Il cancro colorettale (CRC) rappresenta la seconda causa principale di mortalità per cancro a livello mondiale. Nonostante i progressi terapeutici, la recidiva, la metastatizzazione e la resistenza ai trattamenti rimangono ostacoli significativi. Un numero crescente di evidenze attribuisce questi fenomeni a una sottopopolazione di cellule tumorali nota come cellule staminali tumorali (CSC), caratterizzate da elevata plasticità, capacità di autorinnovamento e resistenza ai trattamenti

convenzionali.

Il microambiente tumorale (TME) svolge un ruolo cruciale nel modellare il comportamento delle CSC, ma i programmi trascrizionali e le reti regolatorie geniche (GRN) che definiscono l'identità delle CSC e le loro interazioni con il TME rimangono poco conosciuti. Questo progetto mira a sfruttare la trascrittomica a singola cellula (scRNA-seq), l’inferenza di GRN, e la validazione funzionale dei regolatori principali (Master Regulator) identificati in organoidi derivati da pazienti, che potrebbero sostenere i fenotipi CSC e mediare la resistenza terapeutica.
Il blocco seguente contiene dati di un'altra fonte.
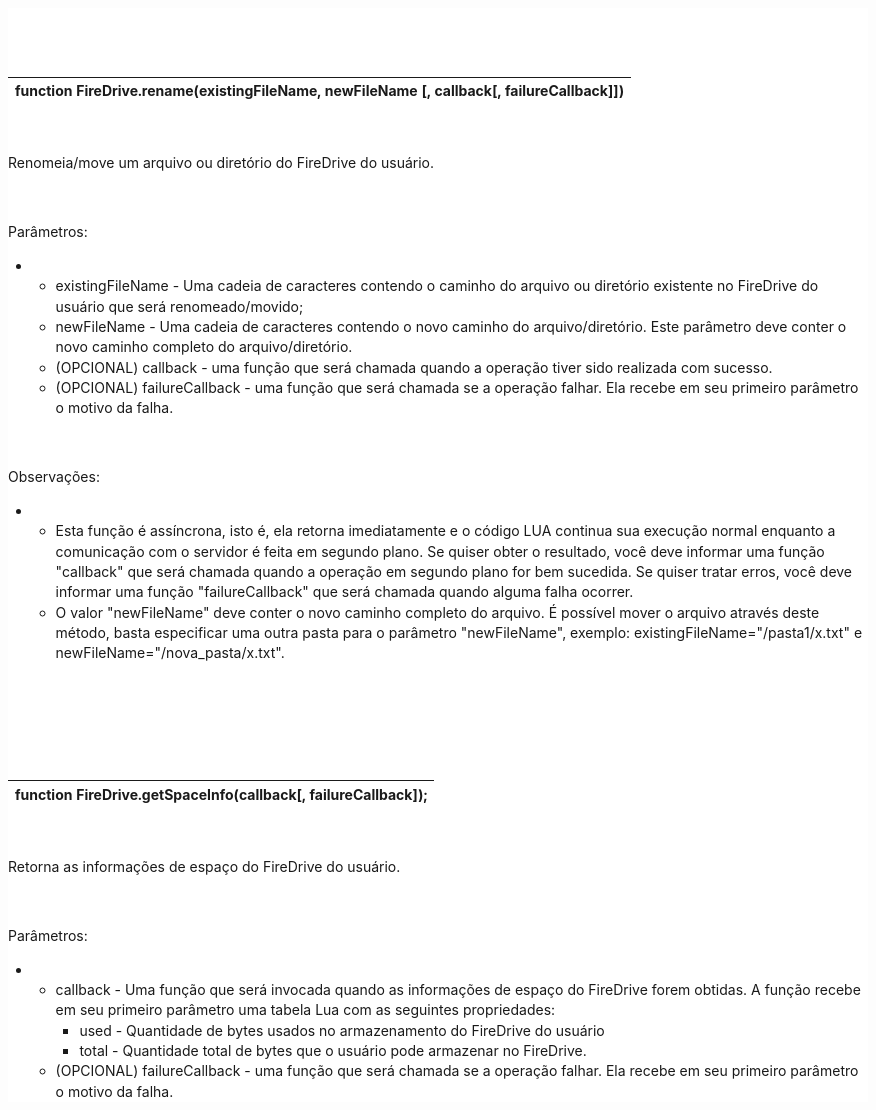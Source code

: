 &nbsp;

&nbsp;

| **function** FireDrive.rename(existingFileName, newFileName \[, callback\[, failureCallback\]\]) |
| --- |


&nbsp;

Renomeia/move um arquivo ou diretório do FireDrive do usuário.

&nbsp;

Parâmetros:

* &nbsp;
  * existingFileName - Uma cadeia de caracteres contendo o caminho do arquivo ou diretório existente no FireDrive do usuário que será renomeado/movido;
  * newFileName - Uma cadeia de caracteres contendo o novo caminho do arquivo/diretório. Este parâmetro deve conter o novo caminho completo do arquivo/diretório.
  * (OPCIONAL) callback - uma função que será chamada quando a operação tiver sido realizada com sucesso.
  * (OPCIONAL) failureCallback - uma função que será chamada se a operação falhar. Ela recebe em seu primeiro parâmetro o motivo da falha.

&nbsp;

Observações:

* &nbsp;
  * Esta função é assíncrona, isto é, ela retorna imediatamente e o código LUA continua sua execução normal enquanto a comunicação com o servidor é feita em segundo plano. Se quiser obter o resultado, você deve informar uma função "callback" que será chamada quando a operação em segundo plano for bem sucedida. Se quiser tratar erros, você deve informar uma função "failureCallback" que será chamada quando alguma falha ocorrer.
  * O valor "newFileName" deve conter o novo caminho completo do arquivo. É possível mover o arquivo através deste método, basta especificar uma outra pasta para o parâmetro "newFileName", exemplo: existingFileName="/pasta1/x.txt" e newFileName="/nova\_pasta/x.txt".

&nbsp;

&nbsp;

&nbsp;

| **function** FireDrive.getSpaceInfo(callback\[, failureCallback\]); |
| --- |


&nbsp;

Retorna as informações de espaço do FireDrive do usuário.

&nbsp;

Parâmetros:

* &nbsp;
  * callback - Uma função que será invocada quando as informações de espaço do FireDrive forem obtidas. A função recebe em seu primeiro parâmetro uma tabela Lua com as seguintes propriedades:
    * used - Quantidade de bytes usados no armazenamento do FireDrive do usuário
    * total - Quantidade total de bytes que o usuário pode armazenar no FireDrive.
  * (OPCIONAL) failureCallback - uma função que será chamada se a operação falhar. Ela recebe em seu primeiro parâmetro o motivo da falha.
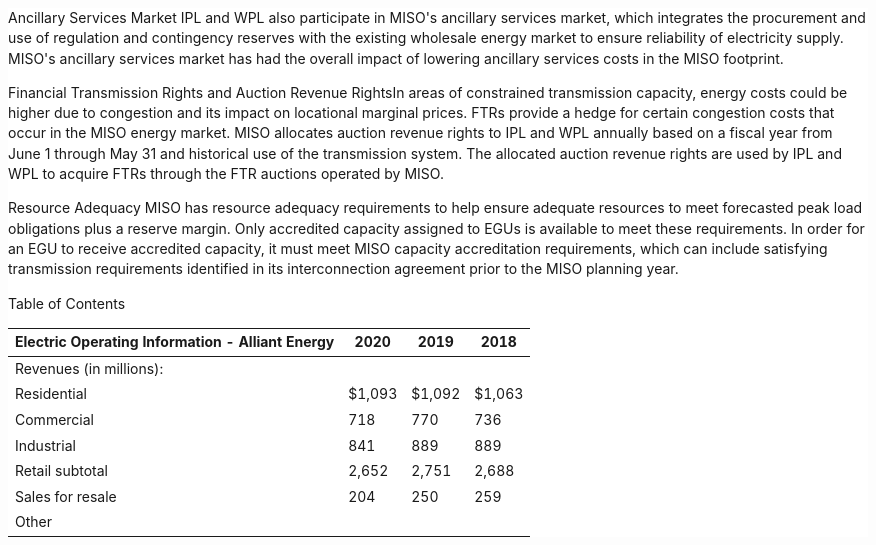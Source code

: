 <p>Ancillary Services Market IPL and WPL also participate in MISO's ancillary services market, which integrates the procurement and use of regulation and contingency reserves with the existing wholesale energy market to ensure reliability of electricity supply. MISO's ancillary services market has had the overall impact of lowering ancillary services costs in the MISO footprint.</p>
<p>Financial Transmission Rights and Auction Revenue RightsIn areas of constrained transmission capacity, energy costs could be higher due to congestion and its impact on locational marginal prices. FTRs provide a hedge for certain congestion costs that occur in the MISO energy market. MISO allocates auction revenue rights to IPL and WPL annually based on a fiscal year from June 1 through May 31 and historical use of the transmission system. The allocated auction revenue rights are used by IPL and WPL to acquire FTRs through the FTR auctions operated by MISO.</p>
<p>Resource Adequacy MISO has resource adequacy requirements to help ensure adequate resources to meet forecasted peak load obligations plus a reserve margin. Only accredited capacity assigned to EGUs is available to meet these requirements. In order for an EGU to receive accredited capacity, it must meet MISO capacity accreditation requirements, which can include satisfying transmission requirements identified in its interconnection agreement prior to the MISO planning year.</p>
<p>Table of Contents</p>
<table>
<thead>
<tr>
<th>Electric Operating Information - Alliant Energy</th>
<th>2020</th>
<th>2019</th>
<th>2018</th>
</tr>
</thead>
<tbody>
<tr>
<td>Revenues (in millions):</td>
<td></td>
<td></td>
<td></td>
</tr>
<tr>
<td>Residential</td>
<td>$1,093</td>
<td>$1,092</td>
<td>$1,063</td>
</tr>
<tr>
<td>Commercial</td>
<td>718</td>
<td>770</td>
<td>736</td>
</tr>
<tr>
<td>Industrial</td>
<td>841</td>
<td>889</td>
<td>889</td>
</tr>
<tr>
<td>Retail subtotal</td>
<td>2,652</td>
<td>2,751</td>
<td>2,688</td>
</tr>
<tr>
<td>Sales for resale</td>
<td>204</td>
<td>250</td>
<td>259</td>
</tr>
<tr>
<td>Other</td>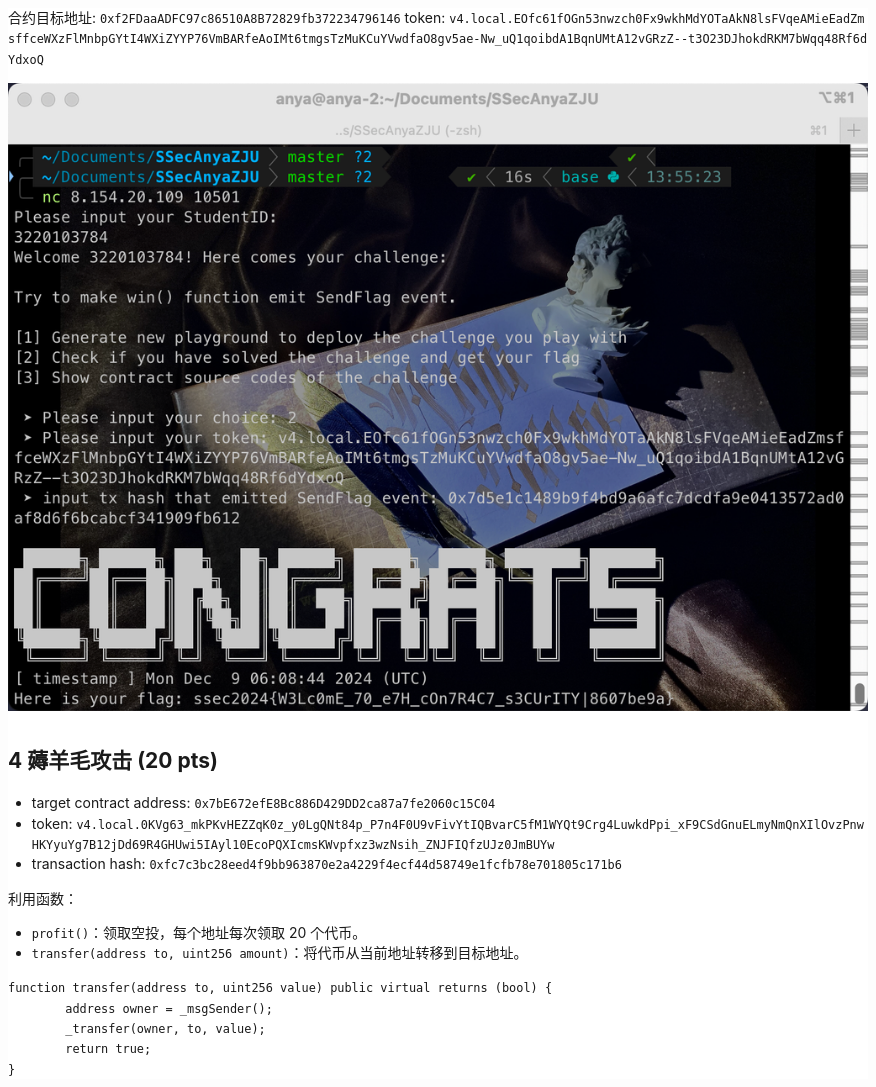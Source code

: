 合约目标地址: `0xf2FDaaADFC97c86510A8B72829fb372234796146`
token: `v4.local.EOfc61fOGn53nwzch0Fx9wkhMdYOTaAkN8lsFVqeAMieEadZmsffceWXzFlMnbpGYtI4WXiZYYP76VmBARfeAoIMt6tmgsTzMuKCuYVwdfaO8gv5ae-Nw_uQ1qoibdA1BqnUMtA12vGRzZ--t3O23DJhokdRKM7bWqq48Rf6dYdxoQ`

![alt text](img/3220103784-林子昕-lab04/image-7.png)

## 4 薅羊毛攻击 (20 pts)

- target contract address: `0x7bE672efE8Bc886D429DD2ca87a7fe2060c15C04`
- token: `v4.local.0KVg63_mkPKvHEZZqK0z_y0LgQNt84p_P7n4F0U9vFivYtIQBvarC5fM1WYQt9Crg4LuwkdPpi_xF9CSdGnuELmyNmQnXIlOvzPnwHKYyuYg7B12jDd69R4GHUwi5IAyl10EcoPQXIcmsKWvpfxz3wzNsih_ZNJFIQfzUJz0JmBUYw`
- transaction hash: `0xfc7c3bc28eed4f9bb963870e2a4229f4ecf44d58749e1fcfb78e701805c171b6`

利用函数：

- `profit()`：领取空投，每个地址每次领取 20 个代币。
- `transfer(address to, uint256 amount)`：将代币从当前地址转移到目标地址。

```sol
function transfer(address to, uint256 value) public virtual returns (bool) {
        address owner = _msgSender();
        _transfer(owner, to, value);
        return true;
}
```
Questi

MRs rappresentano nuove vulnerabilità potenzialmente targettabili.

Attraverso l’integrazione di dati single-cell ad alta risoluzione con studi funzionali, il progetto sposterà l’attenzione terapeutica al targeting mirato dei circuiti regolatori specifici delle CSC, colmando il divario tra ricerca di base e applicazione traslazionale nel cancro colorettale.